Not sure where to start, am really quite tired lately as 10 nth old dd2 seems to have one cold after another, currently sitting with her asleep on my shoulder and she wakes up every time I put her down.
Just had yet another argument with DH (he's not been well and is vile at times when I'll), about the state of the house, after a petty argument about somerhing else then going into as usual my apparently lack of care keeping everything nice( constant source of issues, I'm a sahm that keeps reasonably clean and tidy everywhere, just been a bit behind on few things lately, since we had children the dynamics have changed and he seems to feel the need to 'manage' me rather than work as a partnership but I can't make him see this
I know I have got into this situation where I do absolutely everything for him and the kids and house and so it's just taken as standard rather than appreciated anymore

He has said yet again about a divorce (have had times in the past when he says it in a rage but admits doesn't really want that) and me moving back to my parents (long way away)
We had issues in the summer when he was mega stressed with work and I perhaps should have just taken the children and gone but I tried to please everyone and got through it and I thought moved on,
Anyway he's stormed off to bed slamming the door refusing to listen to me, after ripping up a soft toy belonging to the baby, I'm so angry I don't think I could sleep even if the baby was letting me!
Just wondering whether I should call his bluff and risk totally destroying all my little girls know and leaving, he will never share his feelings or open up to anyone so I don't think he'd do counselling though that's what he needs to make him see he's in the wrong

Been together 13 years married for 5.5 and got 2 dds 4 and nearly 1

What are my rights re finances etc?

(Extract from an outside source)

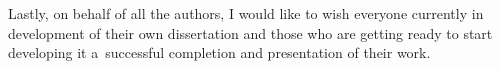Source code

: Lastly, on behalf of all the authors, I would like to wish everyone currently in development of their own dissertation and those who are getting ready to start developing it a~successful completion and presentation of their work.


%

Our house isn't ours, car is on finance,
It's hard as if anyone else is there he wouldn't admit to anything he does so in the past has said wants divorce etc then acts normal with everyone else and it blows over and is ok again, other people think he's generally nice and don't see a side that I do,
Writing this makes me sound like a pathetic doormat doesn't it to just keep putting up with his blowing up and having tantrums then (literally) clearing up the mess and moving on, I once called his bluff and rearranged something after an argument and he said I should go on my own and then once it had involved telling my mum something and saying Things planned might not happen he said I'd 'made it real', which is why I don't think he ultimately wants to split up just plays mind games

I think when we started growing apart was when he was mega stressed and had a serious crisis at work (own business crucial busy period) and I had to go for a harmony test when pregnant with dd2, which was all fine but really hard on my own

He said he didn't love me in the summer and hasn't actually said he does for a while but I think he does deep down and we both love the girls
Sorry I'm totally rambling but needed to talk to someone as I'm so fed up of being treated like this and need to work out what to do

Shylo Tue 03-Jan-17 23:04:42

I'd take my girls and go home to my parents for a break if I were you - call his bluff and get yourself some breathing space to think about what you want to do.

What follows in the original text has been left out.